TASK ITEM:
Look through the entries for the line containing "# References". Then output that line and every line after it, exactly, to the end.

INPUT MATERIAL:
..........
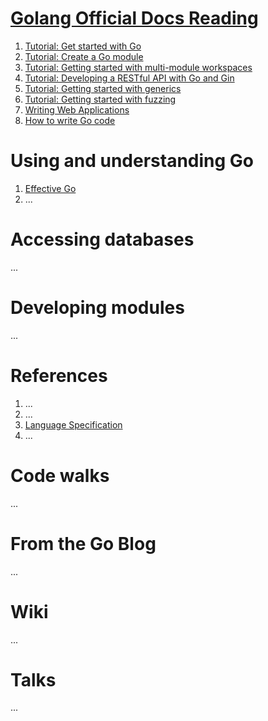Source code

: # [Golang Official Docs Reading](https://golang.google.cn/doc/)
1. [Tutorial: Get started with Go](https://github.com/PengJianMin/GolangOfficialDocsReading/blob/main/Tutorial:%20Get%20started%20with%20Go.md)
2. [Tutorial: Create a Go module](https://github.com/PengJianMin/GolangOfficialDocsReading/blob/main/Tutorial:%20Create%20a%20Go%20module.md)
3. [Tutorial: Getting started with multi-module workspaces](https://golang.google.cn/doc/tutorial/workspaces) 
4. [Tutorial: Developing a RESTful API with Go and Gin](https://golang.google.cn/doc/tutorial/web-service-gin.html) 
5. [Tutorial: Getting started with generics](https://golang.google.cn/doc/tutorial/generics.html) 
6. [Tutorial: Getting started with fuzzing](https://golang.google.cn/doc/tutorial/fuzz.html) 
7. [Writing Web Applications](https://golang.google.cn/doc/articles/wiki/) 
8. [How to write Go code](https://golang.google.cn/doc/code.html) 
# Using and understanding Go
1. [Effective Go](https://github.com/PengJianMin/GolangOfficialDocsReading/blob/main/Effective%20Go.md)
2. ...
# Accessing databases
...
# Developing modules
...
# References
1. ...
2. ...
3. [Language Specification](https://golang.google.cn/ref/spec)
4. ...
# Code walks
...
# From the Go Blog
...
# Wiki
...
# Talks
...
..........
EXPECTED ANSWER:
# References
1. ...
2. ...
3. [Language Specification](https://golang.google.cn/ref/spec)
4. ...
# Code walks
...
# From the Go Blog
...
# Wiki
...
# Talks
...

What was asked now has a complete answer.